What has not changed, however, are the inherent power imbalances, vulnerabilities and uncomfortable pressures that occur when filming these scenes. In fact, the prevailing wisdom among multiple representatives and filmmakers interviewed is that actresses (and yes, more often these days, actors) need more safeguards than ever — and in the #MeToo era they are more willing to demand them.
Feldman inserts up to 40 extremely specific provisions in a fully negotiated "nudity rider" — the addendum to a performer's contract that spells out the exact requirements and restrictions of any such scenes — everything from fluorescent-colored pasties ("It prevents a shot from accidentally capturing something it shouldn't") to the guarantee of a closed set ("If you have 100 people potentially shooting something with a phone, iPad, whatever, these things become opportunities for something to slip out or be hacked, either maliciously or just through inattention").
Authentic Talent & Literary Management founder and CEO Jon Rubinstein, whose company reps Brie Larson and Vera Farmiga, says abuses continue to be rampant. "Mostly, where you get into trouble is where a producer or director approaches an actress directly on a set and asks for something that wasn't negotiated," says Rubinstein. "It's, 'Look, the whole crew wants to go home.
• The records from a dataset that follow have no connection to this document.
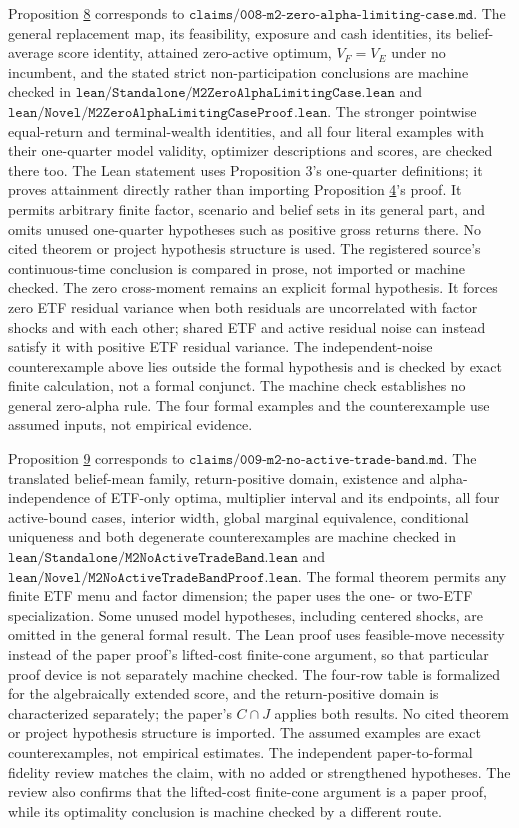 \documentclass[11pt]{article}
\begin{document}
Proposition \hyperref[res:Proposition-8]{8} corresponds to
\(\texttt{claims/008-m2-zero-alpha-limiting-case.md}\). The general
replacement map, its feasibility, exposure and cash identities, its
belief-average score identity, attained zero-active optimum,
\(V_F=V_E\) under no incumbent, and the stated strict
non-participation conclusions are machine checked in
\(\texttt{lean/Standalone/M2ZeroAlphaLimitingCase.lean}\) and
\(\texttt{lean/Novel/M2ZeroAlphaLimitingCaseProof.lean}\). The stronger
pointwise equal-return and terminal-wealth identities, and all four
literal examples with their one-quarter model validity, optimizer descriptions and
scores, are checked there too. The Lean statement uses Proposition
3's one-quarter definitions; it proves attainment directly rather than
importing Proposition \hyperref[res:Proposition-4]{4}'s proof. It permits arbitrary finite factor,
scenario and belief sets in its general part, and omits unused one-quarter
hypotheses such as positive gross returns there. No cited theorem or
project hypothesis structure is used. The registered source's
continuous-time conclusion is compared in prose, not imported or
machine checked. The zero cross-moment remains an explicit formal
hypothesis. It forces zero ETF residual variance when both
residuals are uncorrelated with factor shocks and with each other;
shared ETF and active residual noise can instead satisfy it with
positive ETF residual variance. The independent-noise
counterexample above lies outside the formal hypothesis and is
checked by exact finite calculation, not a formal conjunct.
The machine check establishes no general zero-alpha rule. The
four formal examples and the counterexample use assumed inputs,
not empirical evidence.

Proposition \hyperref[res:Proposition-9]{9} corresponds to
\(\texttt{claims/009-m2-no-active-trade-band.md}\). The translated
belief-mean family, return-positive domain, existence and
alpha-independence of ETF-only optima, multiplier interval and its
endpoints, all four active-bound cases, interior width, global
marginal equivalence, conditional uniqueness and both degenerate
counterexamples are machine checked in
\(\texttt{lean/Standalone/M2NoActiveTradeBand.lean}\) and
\(\texttt{lean/Novel/M2NoActiveTradeBandProof.lean}\).
The formal theorem permits any finite ETF menu and factor dimension;
the paper uses the one- or two-ETF specialization. Some unused model
hypotheses, including centered shocks, are omitted in the general
formal result. The Lean proof uses feasible-move necessity instead
of the paper proof's lifted-cost finite-cone argument, so that
particular proof device is not separately machine checked. The
four-row table is formalized for the algebraically extended score,
and the return-positive domain is characterized separately; the
paper's \(C\cap J\) applies both results. No cited theorem or
project hypothesis structure is imported. The assumed examples are
exact counterexamples, not empirical estimates. The independent
paper-to-formal fidelity review matches the claim, with no added or
strengthened hypotheses. The review also confirms that the
lifted-cost finite-cone argument is a paper proof, while its
optimality conclusion is machine checked by a different route.
\end{document}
It's midnight. We're all exhausted. We just have to get this one last shot. The way that we've been doing it isn't working. Can you drop the towel?' Or, 'That shirt doesn't look right, why don't you just lose it?' Then suddenly you're standing there and you've got 20 people waiting for you, and you go, 'Ugh, fine.' That happens all the time."
Such a scenario appears to have played out on Lost for star Evangeline Lilly, who recently said she "had a bad experience on set with being basically cornered into doing a scene partially naked, and I felt I had no choice in the matter. And I was mortified and I was trembling when it finished."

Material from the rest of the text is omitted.